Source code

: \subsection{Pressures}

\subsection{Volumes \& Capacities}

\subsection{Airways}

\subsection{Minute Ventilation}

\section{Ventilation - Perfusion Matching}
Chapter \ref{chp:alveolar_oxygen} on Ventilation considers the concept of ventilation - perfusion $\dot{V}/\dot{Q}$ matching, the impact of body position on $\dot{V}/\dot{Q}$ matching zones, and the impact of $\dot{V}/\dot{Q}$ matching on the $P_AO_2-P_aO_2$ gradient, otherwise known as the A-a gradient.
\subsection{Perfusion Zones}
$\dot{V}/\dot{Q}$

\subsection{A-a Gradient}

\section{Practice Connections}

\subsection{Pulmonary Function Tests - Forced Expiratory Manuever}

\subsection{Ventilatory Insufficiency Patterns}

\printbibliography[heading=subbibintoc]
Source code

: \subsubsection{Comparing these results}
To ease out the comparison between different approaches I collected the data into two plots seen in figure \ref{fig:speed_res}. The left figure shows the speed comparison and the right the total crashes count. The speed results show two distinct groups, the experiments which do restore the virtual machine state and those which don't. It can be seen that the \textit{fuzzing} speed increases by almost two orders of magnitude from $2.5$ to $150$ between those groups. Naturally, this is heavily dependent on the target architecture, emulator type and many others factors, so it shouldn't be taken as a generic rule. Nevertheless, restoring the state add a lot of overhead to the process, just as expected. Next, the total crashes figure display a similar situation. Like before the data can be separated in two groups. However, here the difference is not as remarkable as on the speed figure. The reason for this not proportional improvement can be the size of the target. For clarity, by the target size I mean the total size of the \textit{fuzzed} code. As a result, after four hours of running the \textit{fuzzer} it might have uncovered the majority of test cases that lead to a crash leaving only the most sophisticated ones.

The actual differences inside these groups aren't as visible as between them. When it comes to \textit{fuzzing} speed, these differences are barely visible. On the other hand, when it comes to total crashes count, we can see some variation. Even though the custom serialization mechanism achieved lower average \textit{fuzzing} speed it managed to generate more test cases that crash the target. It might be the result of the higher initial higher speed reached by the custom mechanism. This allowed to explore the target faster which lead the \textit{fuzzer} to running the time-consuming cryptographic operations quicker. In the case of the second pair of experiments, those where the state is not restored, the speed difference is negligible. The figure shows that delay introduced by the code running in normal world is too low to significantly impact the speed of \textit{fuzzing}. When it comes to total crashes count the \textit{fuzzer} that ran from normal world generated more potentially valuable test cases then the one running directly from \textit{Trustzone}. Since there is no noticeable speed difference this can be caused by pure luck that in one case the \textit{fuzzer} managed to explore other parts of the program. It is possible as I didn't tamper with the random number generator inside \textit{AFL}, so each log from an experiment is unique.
******************************
Print out the whole of the material above exactly as it stands.

RESPONSE FOR THIS EXERCISE:
Source code

: \subsection{Pressures}

\subsection{Volumes \& Capacities}

\subsection{Airways}

\subsection{Minute Ventilation}

\section{Ventilation - Perfusion Matching}
Chapter \ref{chp:alveolar_oxygen} on Ventilation considers the concept of ventilation - perfusion $\dot{V}/\dot{Q}$ matching, the impact of body position on $\dot{V}/\dot{Q}$ matching zones, and the impact of $\dot{V}/\dot{Q}$ matching on the $P_AO_2-P_aO_2$ gradient, otherwise known as the A-a gradient.
\subsection{Perfusion Zones}
$\dot{V}/\dot{Q}$

\subsection{A-a Gradient}

\section{Practice Connections}

\subsection{Pulmonary Function Tests - Forced Expiratory Manuever}

\subsection{Ventilatory Insufficiency Patterns}

\printbibliography[heading=subbibintoc]
Source code

: \subsubsection{Comparing these results}
To ease out the comparison between different approaches I collected the data into two plots seen in figure \ref{fig:speed_res}. The left figure shows the speed comparison and the right the total crashes count. The speed results show two distinct groups, the experiments which do restore the virtual machine state and those which don't. It can be seen that the \textit{fuzzing} speed increases by almost two orders of magnitude from $2.5$ to $150$ between those groups. Naturally, this is heavily dependent on the target architecture, emulator type and many others factors, so it shouldn't be taken as a generic rule. Nevertheless, restoring the state add a lot of overhead to the process, just as expected. Next, the total crashes figure display a similar situation. Like before the data can be separated in two groups. However, here the difference is not as remarkable as on the speed figure. The reason for this not proportional improvement can be the size of the target. For clarity, by the target size I mean the total size of the \textit{fuzzed} code. As a result, after four hours of running the \textit{fuzzer} it might have uncovered the majority of test cases that lead to a crash leaving only the most sophisticated ones.

The actual differences inside these groups aren't as visible as between them. When it comes to \textit{fuzzing} speed, these differences are barely visible. On the other hand, when it comes to total crashes count, we can see some variation. Even though the custom serialization mechanism achieved lower average \textit{fuzzing} speed it managed to generate more test cases that crash the target. It might be the result of the higher initial higher speed reached by the custom mechanism. This allowed to explore the target faster which lead the \textit{fuzzer} to running the time-consuming cryptographic operations quicker. In the case of the second pair of experiments, those where the state is not restored, the speed difference is negligible. The figure shows that delay introduced by the code running in normal world is too low to significantly impact the speed of \textit{fuzzing}. When it comes to total crashes count the \textit{fuzzer} that ran from normal world generated more potentially valuable test cases then the one running directly from \textit{Trustzone}. Since there is no noticeable speed difference this can be caused by pure luck that in one case the \textit{fuzzer} managed to explore other parts of the program. It is possible as I didn't tamper with the random number generator inside \textit{AFL}, so each log from an experiment is unique.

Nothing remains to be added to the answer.